[The data — start]

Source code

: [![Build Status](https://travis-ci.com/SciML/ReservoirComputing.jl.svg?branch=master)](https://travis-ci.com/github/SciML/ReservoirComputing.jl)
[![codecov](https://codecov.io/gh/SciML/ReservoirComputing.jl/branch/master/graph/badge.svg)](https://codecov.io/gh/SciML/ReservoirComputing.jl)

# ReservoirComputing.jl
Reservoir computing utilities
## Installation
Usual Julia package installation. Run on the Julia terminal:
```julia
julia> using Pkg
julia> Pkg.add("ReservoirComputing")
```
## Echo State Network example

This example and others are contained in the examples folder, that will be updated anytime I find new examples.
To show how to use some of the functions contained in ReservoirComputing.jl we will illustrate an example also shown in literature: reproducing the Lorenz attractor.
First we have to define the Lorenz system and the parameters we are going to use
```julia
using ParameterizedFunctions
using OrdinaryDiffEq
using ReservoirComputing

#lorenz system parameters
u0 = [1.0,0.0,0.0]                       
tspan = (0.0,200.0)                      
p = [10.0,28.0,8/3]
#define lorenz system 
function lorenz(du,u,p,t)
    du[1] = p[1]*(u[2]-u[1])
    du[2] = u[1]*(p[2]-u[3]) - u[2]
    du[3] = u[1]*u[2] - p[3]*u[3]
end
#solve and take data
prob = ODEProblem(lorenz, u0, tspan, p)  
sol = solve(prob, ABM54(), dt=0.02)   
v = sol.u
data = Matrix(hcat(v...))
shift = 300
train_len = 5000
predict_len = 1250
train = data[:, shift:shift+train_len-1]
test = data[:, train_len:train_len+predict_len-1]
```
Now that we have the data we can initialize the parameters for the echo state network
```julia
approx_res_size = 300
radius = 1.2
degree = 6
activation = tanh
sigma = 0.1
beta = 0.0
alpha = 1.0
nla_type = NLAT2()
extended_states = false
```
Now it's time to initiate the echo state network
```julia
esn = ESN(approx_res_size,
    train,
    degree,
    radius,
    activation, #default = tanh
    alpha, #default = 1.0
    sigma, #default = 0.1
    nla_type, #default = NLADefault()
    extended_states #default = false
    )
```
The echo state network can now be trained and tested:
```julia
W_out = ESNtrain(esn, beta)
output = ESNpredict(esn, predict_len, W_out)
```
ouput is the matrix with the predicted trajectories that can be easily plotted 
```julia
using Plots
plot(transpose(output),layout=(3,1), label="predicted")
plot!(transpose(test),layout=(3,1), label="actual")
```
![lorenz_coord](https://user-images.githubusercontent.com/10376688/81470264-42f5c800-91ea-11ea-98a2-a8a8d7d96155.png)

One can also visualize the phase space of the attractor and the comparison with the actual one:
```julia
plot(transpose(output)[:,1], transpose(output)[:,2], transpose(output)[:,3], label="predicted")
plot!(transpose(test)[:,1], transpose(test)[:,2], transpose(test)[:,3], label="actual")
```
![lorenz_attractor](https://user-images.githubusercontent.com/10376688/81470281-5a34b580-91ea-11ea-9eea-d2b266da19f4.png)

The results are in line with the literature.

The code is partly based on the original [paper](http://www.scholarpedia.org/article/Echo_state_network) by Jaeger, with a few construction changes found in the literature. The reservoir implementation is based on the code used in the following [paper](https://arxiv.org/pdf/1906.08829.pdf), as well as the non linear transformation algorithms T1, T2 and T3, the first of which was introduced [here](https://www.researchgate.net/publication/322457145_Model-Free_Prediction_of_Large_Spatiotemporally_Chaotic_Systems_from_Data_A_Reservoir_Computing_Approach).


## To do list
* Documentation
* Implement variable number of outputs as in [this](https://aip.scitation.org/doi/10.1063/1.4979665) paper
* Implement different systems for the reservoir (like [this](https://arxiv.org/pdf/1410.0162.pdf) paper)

[The data — finish]
[The data — start]

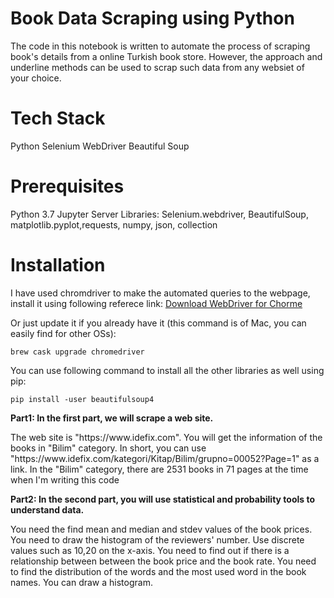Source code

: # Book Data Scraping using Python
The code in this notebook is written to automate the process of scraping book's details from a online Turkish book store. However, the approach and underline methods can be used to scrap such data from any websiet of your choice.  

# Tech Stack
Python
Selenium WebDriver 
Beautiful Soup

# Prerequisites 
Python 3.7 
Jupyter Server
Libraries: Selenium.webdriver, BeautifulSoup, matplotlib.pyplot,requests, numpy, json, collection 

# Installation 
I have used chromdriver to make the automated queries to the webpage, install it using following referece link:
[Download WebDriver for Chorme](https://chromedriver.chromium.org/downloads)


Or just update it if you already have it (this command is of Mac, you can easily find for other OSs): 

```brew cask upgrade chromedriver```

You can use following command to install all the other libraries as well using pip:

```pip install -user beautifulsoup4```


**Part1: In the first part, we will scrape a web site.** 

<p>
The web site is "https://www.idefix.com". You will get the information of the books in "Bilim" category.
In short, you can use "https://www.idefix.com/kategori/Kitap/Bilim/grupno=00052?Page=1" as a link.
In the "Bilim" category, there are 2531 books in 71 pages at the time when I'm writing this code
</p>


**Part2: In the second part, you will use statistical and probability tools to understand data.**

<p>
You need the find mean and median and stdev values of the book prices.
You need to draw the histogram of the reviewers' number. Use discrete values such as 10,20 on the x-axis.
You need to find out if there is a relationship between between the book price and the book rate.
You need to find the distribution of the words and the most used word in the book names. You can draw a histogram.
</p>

[The data — finish]
[The data — start]

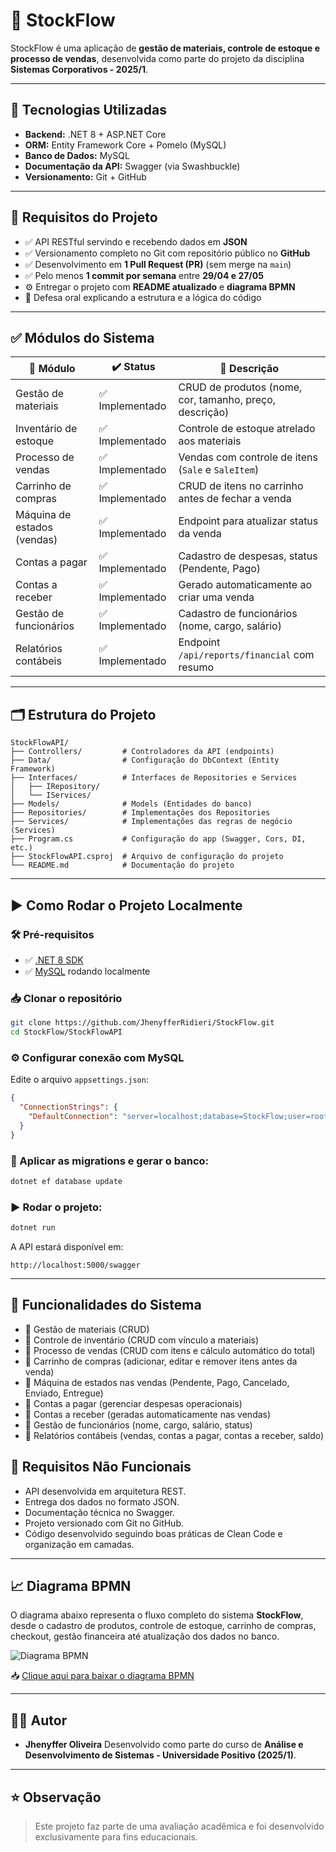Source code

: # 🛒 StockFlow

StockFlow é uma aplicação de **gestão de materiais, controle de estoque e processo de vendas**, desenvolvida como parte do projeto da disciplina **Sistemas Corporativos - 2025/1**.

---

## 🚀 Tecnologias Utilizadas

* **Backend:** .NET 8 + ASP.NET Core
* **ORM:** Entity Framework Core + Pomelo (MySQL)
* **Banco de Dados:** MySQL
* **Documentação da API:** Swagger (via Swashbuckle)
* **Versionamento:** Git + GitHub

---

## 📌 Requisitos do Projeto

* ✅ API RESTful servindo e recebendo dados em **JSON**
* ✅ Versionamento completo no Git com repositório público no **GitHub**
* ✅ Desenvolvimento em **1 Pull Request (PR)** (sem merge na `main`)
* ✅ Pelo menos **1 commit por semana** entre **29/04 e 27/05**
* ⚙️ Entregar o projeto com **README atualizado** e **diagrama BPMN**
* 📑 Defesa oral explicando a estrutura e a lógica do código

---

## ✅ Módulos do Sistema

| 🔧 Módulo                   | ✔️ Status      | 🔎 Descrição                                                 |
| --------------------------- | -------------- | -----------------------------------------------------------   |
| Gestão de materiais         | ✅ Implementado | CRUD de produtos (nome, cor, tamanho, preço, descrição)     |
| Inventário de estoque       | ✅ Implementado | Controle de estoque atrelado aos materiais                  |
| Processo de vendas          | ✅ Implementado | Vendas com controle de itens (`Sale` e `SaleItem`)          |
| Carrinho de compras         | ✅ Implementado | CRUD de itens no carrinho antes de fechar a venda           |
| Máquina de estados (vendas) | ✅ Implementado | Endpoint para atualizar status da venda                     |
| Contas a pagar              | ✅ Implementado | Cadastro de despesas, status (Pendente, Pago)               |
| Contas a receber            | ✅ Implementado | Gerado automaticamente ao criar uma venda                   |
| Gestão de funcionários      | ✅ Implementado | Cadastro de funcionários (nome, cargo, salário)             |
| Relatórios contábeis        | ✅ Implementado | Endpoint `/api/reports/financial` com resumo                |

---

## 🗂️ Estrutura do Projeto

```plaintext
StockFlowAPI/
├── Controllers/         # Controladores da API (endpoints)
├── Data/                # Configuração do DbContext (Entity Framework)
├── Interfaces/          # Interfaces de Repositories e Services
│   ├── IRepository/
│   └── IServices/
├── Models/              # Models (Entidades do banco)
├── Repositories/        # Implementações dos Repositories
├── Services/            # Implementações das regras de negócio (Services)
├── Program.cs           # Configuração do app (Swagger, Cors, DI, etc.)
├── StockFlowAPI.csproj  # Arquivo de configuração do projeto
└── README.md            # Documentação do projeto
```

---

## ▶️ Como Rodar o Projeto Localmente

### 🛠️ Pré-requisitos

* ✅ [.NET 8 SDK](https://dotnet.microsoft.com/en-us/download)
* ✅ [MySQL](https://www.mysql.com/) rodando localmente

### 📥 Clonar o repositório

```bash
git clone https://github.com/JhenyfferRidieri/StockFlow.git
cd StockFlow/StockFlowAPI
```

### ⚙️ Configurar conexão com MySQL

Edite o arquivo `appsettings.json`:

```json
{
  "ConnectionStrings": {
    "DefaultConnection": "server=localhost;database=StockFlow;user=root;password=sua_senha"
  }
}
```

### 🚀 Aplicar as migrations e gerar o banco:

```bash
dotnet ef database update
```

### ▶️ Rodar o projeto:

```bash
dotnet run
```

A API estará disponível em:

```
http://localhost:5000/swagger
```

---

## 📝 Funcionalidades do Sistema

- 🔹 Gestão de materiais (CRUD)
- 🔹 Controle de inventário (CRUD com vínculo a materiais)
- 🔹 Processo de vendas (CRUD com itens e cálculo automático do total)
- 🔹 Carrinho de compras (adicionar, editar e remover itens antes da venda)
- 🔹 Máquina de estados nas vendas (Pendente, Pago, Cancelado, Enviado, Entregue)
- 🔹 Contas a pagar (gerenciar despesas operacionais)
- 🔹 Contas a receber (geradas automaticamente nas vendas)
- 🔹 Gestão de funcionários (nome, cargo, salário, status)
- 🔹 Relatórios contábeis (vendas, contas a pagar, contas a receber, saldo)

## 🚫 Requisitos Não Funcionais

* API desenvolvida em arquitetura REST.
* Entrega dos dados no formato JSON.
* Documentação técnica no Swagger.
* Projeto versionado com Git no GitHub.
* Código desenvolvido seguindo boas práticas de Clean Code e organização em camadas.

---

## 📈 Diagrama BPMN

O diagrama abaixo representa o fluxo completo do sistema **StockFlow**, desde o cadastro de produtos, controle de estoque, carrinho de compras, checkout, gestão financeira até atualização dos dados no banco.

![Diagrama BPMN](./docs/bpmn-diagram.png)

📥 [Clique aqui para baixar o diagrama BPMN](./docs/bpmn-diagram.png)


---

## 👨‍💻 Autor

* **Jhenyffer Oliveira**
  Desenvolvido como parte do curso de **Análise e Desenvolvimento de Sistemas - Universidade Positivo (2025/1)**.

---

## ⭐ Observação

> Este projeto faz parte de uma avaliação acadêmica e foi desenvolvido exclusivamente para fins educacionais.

[The data — finish]

## Work required
Reproduce word for word the material above, starting with the line that has "- 🔹 Relatórios" and stopping after the line that has "para fins educacionais.".

## Response for this exercise
- 🔹 Relatórios contábeis (vendas, contas a pagar, contas a receber, saldo)

## 🚫 Requisitos Não Funcionais

* API desenvolvida em arquitetura REST.
* Entrega dos dados no formato JSON.
* Documentação técnica no Swagger.
* Projeto versionado com Git no GitHub.
* Código desenvolvido seguindo boas práticas de Clean Code e organização em camadas.

---

## 📈 Diagrama BPMN

O diagrama abaixo representa o fluxo completo do sistema **StockFlow**, desde o cadastro de produtos, controle de estoque, carrinho de compras, checkout, gestão financeira até atualização dos dados no banco.

![Diagrama BPMN](./docs/bpmn-diagram.png)

📥 [Clique aqui para baixar o diagrama BPMN](./docs/bpmn-diagram.png)


---

## 👨‍💻 Autor

* **Jhenyffer Oliveira**
  Desenvolvido como parte do curso de **Análise e Desenvolvimento de Sistemas - Universidade Positivo (2025/1)**.

---

## ⭐ Observação

> Este projeto faz parte de uma avaliação acadêmica e foi desenvolvido exclusivamente para fins educacionais.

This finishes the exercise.